# 14 days until the Land and water conservation fund expires



## #1DEER 1-I (Sep 10, 2007)

Possibly one of the most important conservation programs ever in our nation is set to expire in 14 days. It's time to flood our congressional leaders with emails, calls, and letters. The LWCF funds so many projects and is very important. Don't let it expire, and encourage fully funding it, this fund has done great good and has almost never been fully funded without being robbed for other means. In a world where public land management is under constant attack, why would letting the best management program they have expire help things? This is truly important and not just to hunters and anglers. If you swim in community ponds or play in community parks, chances are if you've ever played outdoors this program has touched your life without you even knowing it. It's time to step up congress and fully fund the LWCF before it expires.

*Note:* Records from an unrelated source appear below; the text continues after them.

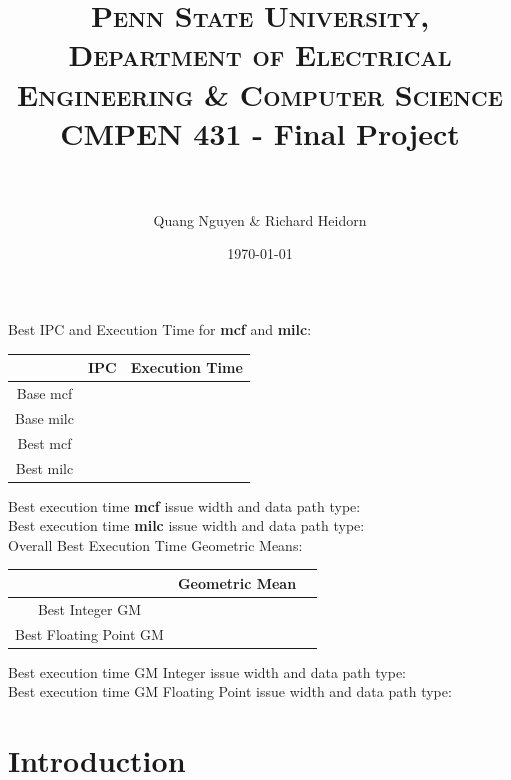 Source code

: \documentclass[paper=a4, fontsize=12pt]{scrartcl} %
\title{	
\normalfont \small 
\textsc{Penn State University, Department of Electrical Engineering \& Computer Science}
\horrule{0.5pt} \\[0.4cm] %
	\huge CMPEN 431 - Final Project \\ %
\horrule{2pt} \\[0.5cm] %
}
\author{Quang Nguyen \& Richard Heidorn}
\date{\normalsize \today}
\numberwithin{equation}{section} %
\numberwithin{figure}{section} %
\numberwithin{table}{section} %
\begin{document}
\maketitle %


Best IPC and Execution Time for \textbf{mcf} and \textbf{milc}:

\begin{center}
\begin{tabular}{ |c|c|c| } 
	\hline
	 & IPC & Execution Time \\ \hline
	Base mcf & & \\ \hline
	Base milc & & \\ \hline
	Best mcf & & \\ \hline
	Best milc & & \\ \hline
\end{tabular}
\end{center}

Best execution time \textbf{mcf} issue width and data path type: \\

Best execution time \textbf{milc} issue width and data path type: \\

Overall Best Execution Time Geometric Means:

\begin{center}
\begin{tabular}{ |c|c|c| } 
	\hline
	 & Geometric Mean \\ \hline
	Best Integer GM & \\ \hline
	Best Floating Point GM & \\ \hline
\end{tabular}
\end{center}

Best execution time GM Integer issue width and data path type: \\

Best execution time GM Floating Point issue width and data path type: \\


\newpage


\section{Introduction}
\end{document}
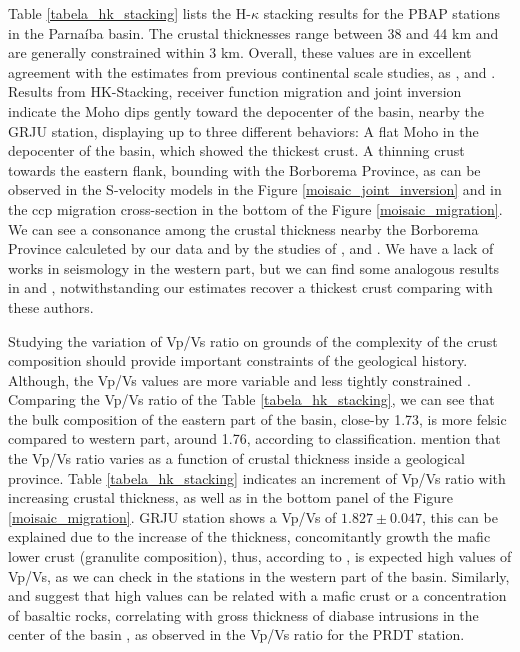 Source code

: \documentclass[paper,11pt]{geophysics}
\begin{document}
Table \ref{tabela_hk_stacking} lists the H-$\kappa$ stacking results for the PBAP stations in the Parnaíba basin. The crustal thicknesses range between 38 and 44 km and are generally constrained within 3 km. Overall, these values are in excellent agreement with the estimates from previous continental scale studies, as \cite{feng_upper_2007}, \cite{lloyd_moho_2010} and \cite{assumpcao_crustal_2013}. Results from HK-Stacking, receiver function migration and joint inversion indicate the Moho dips gently toward the depocenter of the basin, nearby the GRJU station, displaying up to three different behaviors: A flat Moho in the depocenter of the basin, which showed the thickest crust. A thinning crust towards the eastern flank, bounding with the Borborema Province, as can be observed in the S-velocity models in the Figure \ref{moisaic_joint_inversion} and in the ccp migration cross-section in the bottom of the Figure \ref{moisaic_migration}. We can see a consonance among the crustal thickness nearby the Borborema Province calculeted by our data and by the studies of \cite{pavao_upper_lower_2013}, \cite{almeida_crustal_2015} and \cite{luz_bulk_2015}. We have a lack of works in seismology in the western part, but we can find some analogous results in \cite{de_castro_crustal_2014} and \cite{daly_brasiliano_2014}, notwithstanding our estimates recover a thickest crust comparing with these authors.

Studying the variation of Vp/Vs ratio on grounds of the complexity of the crust composition should provide important constraints of the geological history. Although, the Vp/Vs values are more variable and less tightly constrained \citep{julia_deep_2008}. Comparing the Vp/Vs ratio of the Table \ref{tabela_hk_stacking}, we can see that the bulk composition of the eastern part of the basin, close-by 1.73, is more felsic compared to  western part, around 1.76, according to \cite{christensen_poissons_1996} classification. \cite{chevrot_australia_2000} mention that the Vp/Vs ratio varies as a function of crustal thickness inside a geological province. Table \ref{tabela_hk_stacking} indicates an increment of Vp/Vs ratio with increasing crustal thickness, as well as in the bottom panel of the Figure \ref{moisaic_migration}. GRJU station shows a Vp/Vs of $1.827\pm 0.047$, this can be explained due to the increase of the thickness, concomitantly growth the mafic lower crust (granulite composition), thus, according to \cite{christensen_poissons_1996}, is expected high values of Vp/Vs, as we can check in the stations in the western part of the basin. Similarly, \cite{christensen_poissons_1996} and \cite{julia_deep_2008} suggest that high values can be related with a mafic crust or a concentration of basaltic rocks, correlating with gross thickness of diabase intrusions in the center of the basin \citep{daly_brasiliano_2014}, as observed in the Vp/Vs ratio for the PRDT station.
\end{document}
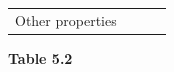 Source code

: \begin{enumerate}[noitemsep, label=\textbf{\arabic*}. ]
{{\begin{center}
\begin{tabular}[t]{|l|l|l|l|}
    
     \tabularnewline\cline{1-1}\cline{2-2}\cline{3-3}\cline{4-4}
    
    
        Other properties &
    
    
         &
    
    
         &
    
    
     \tabularnewline\cline{1-1}\cline{2-2}\cline{3-3}\cline{4-4}
    \end{tabular}
      \end{center}
    \begin{center}{\small\bfseries Table 5.2}\end{center}
    
    \addtocounter{footnote}{-0}
    
          }{ %
        
    
        \begin{center}
      
      \label{m38694*id143180}
      

\end{center}}}
\end{enumerate}
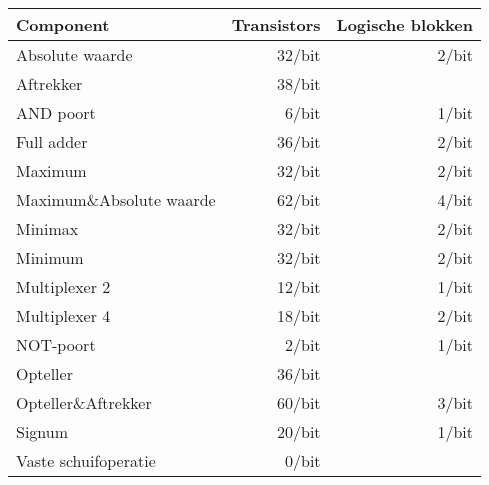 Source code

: \begin{tabular}{l|rr}
Component&Transistors&Logische blokken\\\hline
Absolute waarde&32/bit&2/bit\\
Aftrekker&38/bit&\\
AND poort&6/bit&1/bit\\
Full adder&36/bit&2/bit\\
Maximum&32/bit&2/bit\\
Maximum\&Absolute waarde&62/bit&4/bit\\
Minimax&32/bit&2/bit\\
Minimum&32/bit&2/bit\\
Multiplexer 2&12/bit&1/bit\\
Multiplexer 4&18/bit&2/bit\\
NOT-poort&2/bit&1/bit\\
Opteller&36/bit&\\
Opteller\&Aftrekker&60/bit&3/bit\\
Signum&20/bit&1/bit\\
Vaste schuifoperatie&0/bit&\\
\end{tabular} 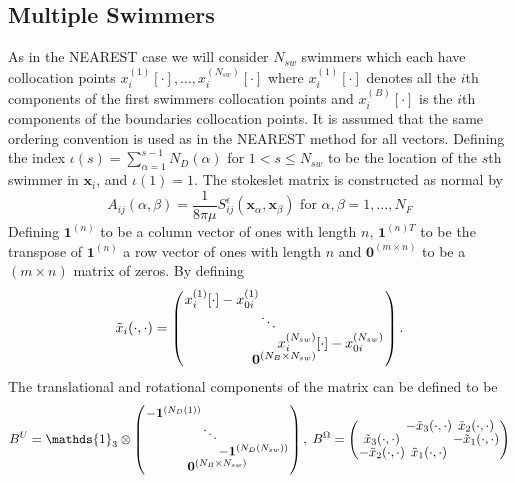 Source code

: \subsection{Multiple Swimmers}
As in the NEAREST case we will consider $N_{sw}$ swimmers which each have collocation points $x_i^{(1)}[\cdot],\dots,x_i^{(N_{sw})}[\cdot]$ where $x_i^{(1)}[\cdot]$ denotes all the $i$th components of the first swimmers collocation points and $x_i^{(B)}[\cdot]$ is the $i$th components of the boundaries collocation points. It is assumed that the same ordering convention is used as in the NEAREST method for all vectors.
Defining the index $\iota(s)=\sum_{\alpha=1}^{s-1}N_D(\alpha)$ for $1<s\leq N_{sw}$ to be the location of the $s$th swimmer in $\bm{x}_i$, and $\iota(1)=1$. The stokeslet matrix is constructed as normal by
\begin{equation*}
    A_{ij}(\alpha,\beta) = \frac{1}{8\pi\mu} S_{ij}^\epsilon (\bm{x}_\alpha,\bm{x}_{\beta}) \text { for } \alpha,\beta = 1,\dots,N_F
\end{equation*}
Defining $\bm{1}^{(n)}$ to be a column vector of ones with length $n$, $\bm{1}^{(n)T}$ to be the transpose of $\bm{1}^{(n)}$ a row vector of ones with length $n$ and $\bm{0}^{(m\times n)}$ to be a $(m\times n)$ matrix of zeros. By defining
\begin{equation*}
\arraycolsep=0.4pt\def\arraystretch{0.8}
    \tilde{x}_i(\cdot,\cdot)=\left(\begin{array}{c}
         \begin{array}{ccc}
             x_i^{(1)}[\cdot]-x_{0i}^{(1)} & & \\
              & \ddots & \\
              & & x_i^{(N_{sw})}[\cdot]-x_{0i}^{(N_{sw})}
         \end{array}\\
         \bm{0}^{(N_B \times N_{sw})}
    \end{array}\right).
\end{equation*}
The translational and rotational components of the matrix can be defined to be
\begin{equation*}
\arraycolsep=0.4pt\def\arraystretch{0.8}
    B^U = \mathds{1}_{3} \otimes \left(\begin{array}{c}
         \begin{array}{ccc}
             -\bm{1}^{(N_D(1))} & & \\
              & \ddots & \\
              & & -\bm{1}^{(N_D(N_{sw}))}
         \end{array}\\
         \bm{0}^{(N_B \times N_{sw})}
    \end{array}\right), \;
    B^\Omega =
    \left(\begin{array}{ccc}
             & -\tilde{x}_3(\cdot,\cdot) & \tilde{x}_2(\cdot,\cdot)\\
            \tilde{x}_3(\cdot,\cdot) & & -\tilde{x}_1(\cdot,\cdot)\\
            -\tilde{x}_2(\cdot,\cdot) & \tilde{x}_1(\cdot,\cdot) &
          \end{array}\right)
\end{equation*}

The sage grouse decision is also looming 14 days away.


----------



## stillhunterman (Feb 15, 2009)

Thanks for posting up 1-I... It really is getting down to the wire on the LWCF. Too many politicians are using the budget deficit to justify minimal or no funding of this important issue. Don't wait folks, contact your reps/senators asap. A simple email or phone call matters...


----------



## #1DEER 1-I (Sep 10, 2007)

Here is a map to projects completed by this program:

http://www.lwcfcoalition.org/usa-conservation.html


----------



## #1DEER 1-I (Sep 10, 2007)

Down to 4 days of the program. It is a very important program, if you can contact your representatives within the next couple days.


----------